Download or read book Science for Children written by Marilyn Fleer and published by Cambridge University Press. This book was released on 2015-09-08 with total page 329 pages. Available in PDF, EPUB and Kindle. Book excerpt: Designed to prepare future educators for practice, Science for Children challenges students and offers practical classroom-based strategies for their science teaching careers. It presents a wealth of science content across the birth-to-12-years continuum, demonstrating how science can come alive in the classroom.
Download or read book Science as Active Inquiry written by Selma Wassermann and published by Rowman & Littlefield. This book was released on 2022-04-25 with total page 319 pages. Available in PDF, EPUB and Kindle. Book excerpt: This new text lays out the rationale for teaching science as active inquiry and presents a “teaching for thinking” theoretical framework that is rooted in extensive field research and classroom practice. This introductory section is followed with information and guidelines for how teachers may organize their science programs with a focus on hands-on student involvement in active inquiry. The last section includes 60 “sciencing” activities that are grouped according to teachers’ expressed concerns about their “messiness.” With the current emphasis on distance learning, the use of IT as instructional tools and more child-centered practices, this new book should serve as a valuable resource for opening teachers’ and students’ minds to the values of teaching science in the ways in which scientists actually do their work. More than theory, the book offers practical and clear help to teachers to want to pursue teaching science as an investigative process.

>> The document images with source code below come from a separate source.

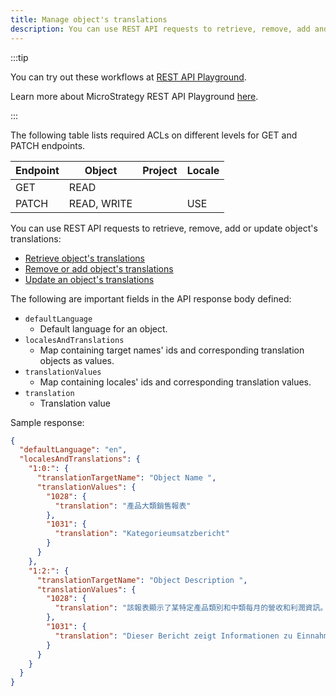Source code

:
 ```yaml
---
title: Manage object's translations
description: You can use REST API requests to retrieve, remove, add and update object's translations.
---
```


<Available since="2021 Update 7" />

:::tip

You can try out these workflows at [REST API Playground](https://www.postman.com/microstrategysdk/workspace/microstrategy-rest-api/folder/16131298-d83e2ec3-5b5b-4fb3-8c30-4338db4c0f51?ctx=documentation).

Learn more about MicroStrategy REST API Playground [here](/docs/getting-started/playground.md).

:::

The following table lists required ACLs on different levels for GET and PATCH endpoints.

| Endpoint | Object      | Project | Locale |
| -------- | ----------- | ------- | ------ |
| GET      | READ        |         |        |
| PATCH    | READ, WRITE |         | USE    |

You can use REST API requests to retrieve, remove, add or update object's translations:

- [Retrieve object's translations](../manage-object-translations/retrieve-object-translations.md)
- [Remove or add object's translations](../manage-object-translations/remove-add-object-translations.md)
- [Update an object's translations](../manage-object-translations/update-object-translations.md)

The following are important fields in the API response body defined:

- `defaultLanguage`
  - Default language for an object.
- `localesAndTranslations`
  - Map containing target names' ids and corresponding translation objects as values.
- `translationValues`
  - Map containing locales' ids and corresponding translation values.
- `translation`
  - Translation value

Sample response:

```json
{
  "defaultLanguage": "en",
  "localesAndTranslations": {
    "1:0:": {
      "translationTargetName": "Object Name ",
      "translationValues": {
        "1028": {
          "translation": "產品大類銷售報表"
        },
        "1031": {
          "translation": "Kategorieumsatzbericht"
        }
      }
    },
    "1:2:": {
      "translationTargetName": "Object Description ",
      "translationValues": {
        "1028": {
          "translation": "該報表顯示了某特定產品類別和中類每月的營收和利潤資訊。該利息的產品類別通過分頁選擇。"
        },
        "1031": {
          "translation": "Dieser Bericht zeigt Informationen zu Einnahmen und Gewinn nach Monat für eine bestimmte Kategorie und Subkategorie. Die Kategorie, für die Sie sich interessieren, wird mit Page-By ausgewählt."
        }
      }
    }
  }
}
```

Download or read book The Law and Practice on Disaster Issues written by Bamgbose, Oluyemisi A. and published by Safari Books Ltd. This book was released on 2018-02-20 with total page 468 pages. Available in PDF, EPUB and Kindle. Book excerpt: The Law and Practice on Disaster Issues is the first and major publication in Nigeria to present legal materials from diverse fields of Law in a single value on disaster issues. The contributors are from universities in Nigeria, the UK and South Africa. The book contains fourteen chapters covering areas such as Disaster and International Law and law in Nigeria; Rights of Children in Disaster Management; Protecting Reproductive and Sexual Health Rights; Dealing with Corporate Failures in Times of Economic Crisis; Disability and Disaster Management; The Tort of Cattle Trespass in Nigeria; Averting a Looming Disaster; and Resettlement in Disaster Affected Areas.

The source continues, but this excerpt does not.